START RECORDS SUPPLIED
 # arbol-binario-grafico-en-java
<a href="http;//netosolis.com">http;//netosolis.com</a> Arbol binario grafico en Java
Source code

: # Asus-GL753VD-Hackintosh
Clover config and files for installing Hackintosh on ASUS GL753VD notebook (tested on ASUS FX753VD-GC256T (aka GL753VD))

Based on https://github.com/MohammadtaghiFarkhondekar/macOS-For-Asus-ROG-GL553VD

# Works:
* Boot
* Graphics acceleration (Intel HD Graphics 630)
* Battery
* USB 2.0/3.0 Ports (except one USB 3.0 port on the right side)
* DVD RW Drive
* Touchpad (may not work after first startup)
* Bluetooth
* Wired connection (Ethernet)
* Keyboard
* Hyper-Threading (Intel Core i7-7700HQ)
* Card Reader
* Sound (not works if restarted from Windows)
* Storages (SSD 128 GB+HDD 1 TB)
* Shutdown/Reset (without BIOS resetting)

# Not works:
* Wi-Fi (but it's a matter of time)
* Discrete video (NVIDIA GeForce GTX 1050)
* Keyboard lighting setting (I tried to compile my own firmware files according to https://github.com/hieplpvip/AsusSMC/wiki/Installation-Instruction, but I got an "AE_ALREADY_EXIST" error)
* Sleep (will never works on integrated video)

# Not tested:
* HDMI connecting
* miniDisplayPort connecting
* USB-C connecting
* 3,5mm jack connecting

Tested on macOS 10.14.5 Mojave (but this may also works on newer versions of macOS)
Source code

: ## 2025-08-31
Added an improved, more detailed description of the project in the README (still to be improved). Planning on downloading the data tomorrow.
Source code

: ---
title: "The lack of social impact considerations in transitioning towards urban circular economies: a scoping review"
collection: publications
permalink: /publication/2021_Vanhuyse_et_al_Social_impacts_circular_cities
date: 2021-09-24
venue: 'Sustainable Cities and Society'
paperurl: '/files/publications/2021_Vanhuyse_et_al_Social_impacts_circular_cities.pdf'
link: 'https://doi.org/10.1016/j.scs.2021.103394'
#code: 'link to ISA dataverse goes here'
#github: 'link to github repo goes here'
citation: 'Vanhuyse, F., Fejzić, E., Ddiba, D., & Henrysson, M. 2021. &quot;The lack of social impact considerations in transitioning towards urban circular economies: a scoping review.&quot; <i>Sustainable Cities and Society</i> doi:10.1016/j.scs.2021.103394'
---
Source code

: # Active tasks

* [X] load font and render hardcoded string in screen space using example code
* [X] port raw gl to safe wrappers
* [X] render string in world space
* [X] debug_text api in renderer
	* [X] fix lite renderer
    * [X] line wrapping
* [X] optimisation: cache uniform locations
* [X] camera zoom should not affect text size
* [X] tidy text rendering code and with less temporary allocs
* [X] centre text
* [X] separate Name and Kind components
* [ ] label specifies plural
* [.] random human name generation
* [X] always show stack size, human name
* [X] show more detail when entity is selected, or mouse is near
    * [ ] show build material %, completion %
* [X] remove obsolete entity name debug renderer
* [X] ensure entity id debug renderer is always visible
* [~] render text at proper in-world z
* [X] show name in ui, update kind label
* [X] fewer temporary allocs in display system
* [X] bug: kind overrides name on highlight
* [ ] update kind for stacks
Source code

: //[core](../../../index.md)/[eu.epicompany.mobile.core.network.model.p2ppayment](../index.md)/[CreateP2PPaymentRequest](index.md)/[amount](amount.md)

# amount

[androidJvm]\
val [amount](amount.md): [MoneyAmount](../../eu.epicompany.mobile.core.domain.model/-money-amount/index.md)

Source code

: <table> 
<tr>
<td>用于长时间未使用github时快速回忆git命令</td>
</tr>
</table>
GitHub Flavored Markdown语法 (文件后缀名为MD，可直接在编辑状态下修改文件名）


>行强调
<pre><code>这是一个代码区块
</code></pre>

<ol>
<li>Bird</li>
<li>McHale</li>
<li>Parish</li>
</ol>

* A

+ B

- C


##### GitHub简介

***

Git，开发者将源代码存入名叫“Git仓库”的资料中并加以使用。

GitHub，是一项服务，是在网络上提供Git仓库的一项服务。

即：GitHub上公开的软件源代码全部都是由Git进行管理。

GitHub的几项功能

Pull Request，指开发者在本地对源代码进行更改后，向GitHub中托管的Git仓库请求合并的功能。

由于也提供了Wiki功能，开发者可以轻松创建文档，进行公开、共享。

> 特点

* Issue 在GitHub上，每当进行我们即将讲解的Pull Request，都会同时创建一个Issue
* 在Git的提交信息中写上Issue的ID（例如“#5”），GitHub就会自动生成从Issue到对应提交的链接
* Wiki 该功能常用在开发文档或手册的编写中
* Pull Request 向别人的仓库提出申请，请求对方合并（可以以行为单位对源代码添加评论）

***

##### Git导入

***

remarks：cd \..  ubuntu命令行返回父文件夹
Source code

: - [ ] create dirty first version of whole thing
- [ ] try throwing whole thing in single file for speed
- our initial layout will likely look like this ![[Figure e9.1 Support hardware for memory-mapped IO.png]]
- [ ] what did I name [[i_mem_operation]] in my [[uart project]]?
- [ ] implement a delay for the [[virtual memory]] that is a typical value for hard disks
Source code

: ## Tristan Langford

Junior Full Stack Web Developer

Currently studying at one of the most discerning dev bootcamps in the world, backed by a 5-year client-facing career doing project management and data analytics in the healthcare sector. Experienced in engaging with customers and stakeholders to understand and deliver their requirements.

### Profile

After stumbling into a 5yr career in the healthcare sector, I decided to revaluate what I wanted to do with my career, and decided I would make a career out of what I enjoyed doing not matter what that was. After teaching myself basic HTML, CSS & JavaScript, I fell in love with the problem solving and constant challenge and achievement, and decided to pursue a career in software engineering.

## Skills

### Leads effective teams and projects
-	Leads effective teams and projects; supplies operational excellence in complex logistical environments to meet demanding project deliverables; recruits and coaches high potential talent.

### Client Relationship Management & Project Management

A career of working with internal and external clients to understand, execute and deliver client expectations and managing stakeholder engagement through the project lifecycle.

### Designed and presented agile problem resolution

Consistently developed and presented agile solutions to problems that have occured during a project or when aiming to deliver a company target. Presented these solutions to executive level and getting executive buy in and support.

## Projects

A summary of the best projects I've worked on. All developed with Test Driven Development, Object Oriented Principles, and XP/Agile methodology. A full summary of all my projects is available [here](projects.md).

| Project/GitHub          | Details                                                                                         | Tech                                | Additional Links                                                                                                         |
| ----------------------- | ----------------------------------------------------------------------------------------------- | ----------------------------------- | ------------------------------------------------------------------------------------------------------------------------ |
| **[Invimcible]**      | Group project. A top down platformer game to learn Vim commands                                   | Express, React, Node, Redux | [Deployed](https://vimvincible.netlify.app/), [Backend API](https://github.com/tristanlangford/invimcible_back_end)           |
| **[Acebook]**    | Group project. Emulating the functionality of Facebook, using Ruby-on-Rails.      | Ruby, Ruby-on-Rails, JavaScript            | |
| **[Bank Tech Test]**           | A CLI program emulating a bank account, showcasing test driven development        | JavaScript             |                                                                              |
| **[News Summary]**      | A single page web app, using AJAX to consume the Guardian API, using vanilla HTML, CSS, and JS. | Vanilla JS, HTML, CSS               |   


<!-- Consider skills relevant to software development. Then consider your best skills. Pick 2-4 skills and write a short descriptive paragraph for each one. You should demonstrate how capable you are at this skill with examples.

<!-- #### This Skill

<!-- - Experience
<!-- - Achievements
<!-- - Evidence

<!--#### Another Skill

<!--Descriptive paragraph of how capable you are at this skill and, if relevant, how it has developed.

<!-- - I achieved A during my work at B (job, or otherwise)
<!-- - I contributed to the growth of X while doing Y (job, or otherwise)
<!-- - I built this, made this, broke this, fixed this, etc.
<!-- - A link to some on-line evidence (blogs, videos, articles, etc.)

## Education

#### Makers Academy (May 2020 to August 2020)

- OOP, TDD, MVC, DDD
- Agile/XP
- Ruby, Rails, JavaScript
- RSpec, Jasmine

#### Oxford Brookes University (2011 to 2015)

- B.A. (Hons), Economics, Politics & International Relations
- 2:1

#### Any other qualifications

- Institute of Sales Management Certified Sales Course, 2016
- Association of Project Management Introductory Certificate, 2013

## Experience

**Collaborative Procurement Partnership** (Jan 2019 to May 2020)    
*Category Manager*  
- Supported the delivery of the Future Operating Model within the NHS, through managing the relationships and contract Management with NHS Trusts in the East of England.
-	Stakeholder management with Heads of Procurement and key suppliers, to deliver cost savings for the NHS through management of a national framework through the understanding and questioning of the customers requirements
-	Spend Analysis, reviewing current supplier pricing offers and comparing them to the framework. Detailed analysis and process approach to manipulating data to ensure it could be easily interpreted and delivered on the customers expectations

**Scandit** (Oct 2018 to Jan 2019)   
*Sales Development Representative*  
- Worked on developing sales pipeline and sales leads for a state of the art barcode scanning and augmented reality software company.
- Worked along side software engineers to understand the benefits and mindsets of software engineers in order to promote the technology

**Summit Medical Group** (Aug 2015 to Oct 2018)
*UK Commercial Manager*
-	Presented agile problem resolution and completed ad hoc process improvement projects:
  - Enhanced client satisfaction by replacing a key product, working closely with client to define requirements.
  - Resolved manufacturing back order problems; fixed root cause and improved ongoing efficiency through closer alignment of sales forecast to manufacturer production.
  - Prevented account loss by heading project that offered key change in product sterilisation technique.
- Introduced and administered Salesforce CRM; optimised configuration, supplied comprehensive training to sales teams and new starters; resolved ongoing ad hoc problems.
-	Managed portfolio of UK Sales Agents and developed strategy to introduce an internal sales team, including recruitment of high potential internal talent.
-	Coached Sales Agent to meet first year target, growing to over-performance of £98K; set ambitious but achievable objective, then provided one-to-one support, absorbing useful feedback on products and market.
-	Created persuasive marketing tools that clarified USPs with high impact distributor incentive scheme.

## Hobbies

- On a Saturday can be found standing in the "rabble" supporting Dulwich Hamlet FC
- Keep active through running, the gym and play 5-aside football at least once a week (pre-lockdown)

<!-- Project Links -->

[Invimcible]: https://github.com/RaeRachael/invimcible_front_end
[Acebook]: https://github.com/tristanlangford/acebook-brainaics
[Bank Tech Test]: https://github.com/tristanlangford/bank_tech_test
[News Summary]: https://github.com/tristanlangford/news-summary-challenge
END RECORDS SUPPLIED
START RECORDS SUPPLIED
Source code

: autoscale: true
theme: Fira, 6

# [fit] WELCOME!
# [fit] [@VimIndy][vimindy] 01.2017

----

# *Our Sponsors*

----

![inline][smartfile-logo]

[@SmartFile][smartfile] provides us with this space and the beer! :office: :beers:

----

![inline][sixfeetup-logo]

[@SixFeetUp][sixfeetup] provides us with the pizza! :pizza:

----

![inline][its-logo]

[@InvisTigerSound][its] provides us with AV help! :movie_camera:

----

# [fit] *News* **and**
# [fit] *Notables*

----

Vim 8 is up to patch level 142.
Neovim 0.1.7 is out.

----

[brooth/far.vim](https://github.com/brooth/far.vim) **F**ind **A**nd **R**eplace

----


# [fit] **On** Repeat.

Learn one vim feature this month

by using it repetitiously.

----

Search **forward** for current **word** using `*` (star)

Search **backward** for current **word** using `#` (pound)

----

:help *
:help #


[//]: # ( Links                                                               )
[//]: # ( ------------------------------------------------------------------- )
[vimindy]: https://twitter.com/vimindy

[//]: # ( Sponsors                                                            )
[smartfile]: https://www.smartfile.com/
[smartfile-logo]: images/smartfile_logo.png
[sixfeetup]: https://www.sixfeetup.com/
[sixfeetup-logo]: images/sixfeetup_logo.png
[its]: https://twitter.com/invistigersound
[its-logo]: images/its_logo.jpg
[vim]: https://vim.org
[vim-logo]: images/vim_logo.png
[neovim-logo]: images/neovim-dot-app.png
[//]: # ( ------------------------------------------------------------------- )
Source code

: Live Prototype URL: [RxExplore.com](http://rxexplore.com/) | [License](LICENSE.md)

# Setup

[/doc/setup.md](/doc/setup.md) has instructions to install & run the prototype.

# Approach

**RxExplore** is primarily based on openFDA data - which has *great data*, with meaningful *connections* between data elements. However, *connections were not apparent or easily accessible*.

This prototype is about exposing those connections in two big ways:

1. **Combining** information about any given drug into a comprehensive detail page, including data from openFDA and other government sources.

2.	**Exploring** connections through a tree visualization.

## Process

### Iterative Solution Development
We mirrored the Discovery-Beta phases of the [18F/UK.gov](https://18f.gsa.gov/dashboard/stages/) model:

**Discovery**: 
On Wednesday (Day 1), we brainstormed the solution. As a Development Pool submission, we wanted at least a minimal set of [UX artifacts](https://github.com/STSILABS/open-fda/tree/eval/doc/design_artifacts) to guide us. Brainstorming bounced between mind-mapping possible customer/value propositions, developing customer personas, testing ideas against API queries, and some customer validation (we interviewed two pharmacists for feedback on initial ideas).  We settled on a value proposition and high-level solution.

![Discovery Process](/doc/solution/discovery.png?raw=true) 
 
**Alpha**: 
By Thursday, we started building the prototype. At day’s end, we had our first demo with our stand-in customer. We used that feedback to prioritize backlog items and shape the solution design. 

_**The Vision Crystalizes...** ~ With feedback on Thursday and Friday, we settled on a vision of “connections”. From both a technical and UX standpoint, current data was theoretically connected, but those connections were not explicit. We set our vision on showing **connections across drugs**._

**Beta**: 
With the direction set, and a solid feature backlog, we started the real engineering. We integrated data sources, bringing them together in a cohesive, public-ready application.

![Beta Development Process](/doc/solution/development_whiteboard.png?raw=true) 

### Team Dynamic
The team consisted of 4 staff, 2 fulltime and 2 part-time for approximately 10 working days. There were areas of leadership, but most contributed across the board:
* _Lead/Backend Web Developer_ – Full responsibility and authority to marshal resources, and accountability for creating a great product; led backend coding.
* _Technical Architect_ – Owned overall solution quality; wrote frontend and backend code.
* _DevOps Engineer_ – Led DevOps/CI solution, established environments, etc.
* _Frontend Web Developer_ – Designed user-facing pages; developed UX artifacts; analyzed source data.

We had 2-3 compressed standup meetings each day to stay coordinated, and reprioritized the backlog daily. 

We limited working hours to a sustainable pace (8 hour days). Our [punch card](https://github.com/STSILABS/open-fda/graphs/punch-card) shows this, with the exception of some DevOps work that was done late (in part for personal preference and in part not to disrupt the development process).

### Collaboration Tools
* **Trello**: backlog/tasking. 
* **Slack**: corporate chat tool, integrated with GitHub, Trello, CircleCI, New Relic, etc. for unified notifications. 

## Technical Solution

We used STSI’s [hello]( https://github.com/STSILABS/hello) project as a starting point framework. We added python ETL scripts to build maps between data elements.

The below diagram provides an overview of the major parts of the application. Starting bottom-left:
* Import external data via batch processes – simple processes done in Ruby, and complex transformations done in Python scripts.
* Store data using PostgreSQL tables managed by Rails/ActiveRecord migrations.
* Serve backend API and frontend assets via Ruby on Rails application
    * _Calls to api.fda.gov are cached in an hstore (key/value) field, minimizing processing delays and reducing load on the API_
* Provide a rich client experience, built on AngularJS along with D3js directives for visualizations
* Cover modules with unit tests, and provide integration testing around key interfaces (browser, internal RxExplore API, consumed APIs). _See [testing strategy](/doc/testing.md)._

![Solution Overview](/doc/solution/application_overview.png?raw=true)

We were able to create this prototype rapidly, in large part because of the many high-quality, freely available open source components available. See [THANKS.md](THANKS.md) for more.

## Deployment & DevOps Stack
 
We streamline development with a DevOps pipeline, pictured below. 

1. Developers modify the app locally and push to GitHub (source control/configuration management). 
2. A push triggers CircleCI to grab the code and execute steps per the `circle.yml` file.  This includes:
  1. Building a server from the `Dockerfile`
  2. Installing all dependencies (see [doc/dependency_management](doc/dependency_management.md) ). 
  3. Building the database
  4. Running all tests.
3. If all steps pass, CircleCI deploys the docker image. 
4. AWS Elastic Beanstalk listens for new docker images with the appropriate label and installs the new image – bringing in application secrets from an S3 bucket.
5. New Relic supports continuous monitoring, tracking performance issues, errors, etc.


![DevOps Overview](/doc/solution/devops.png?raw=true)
END RECORDS SUPPLIED
ASSIGNMENT: The word "should" is the filter: copy every line of the listing above that contains it.

SOLUTION TO THIS TASK:
* [X] camera zoom should not affect text size
<!-- Consider skills relevant to software development. Then consider your best skills. Pick 2-4 skills and write a short descriptive paragraph for each one. You should demonstrate how capable you are at this skill with examples.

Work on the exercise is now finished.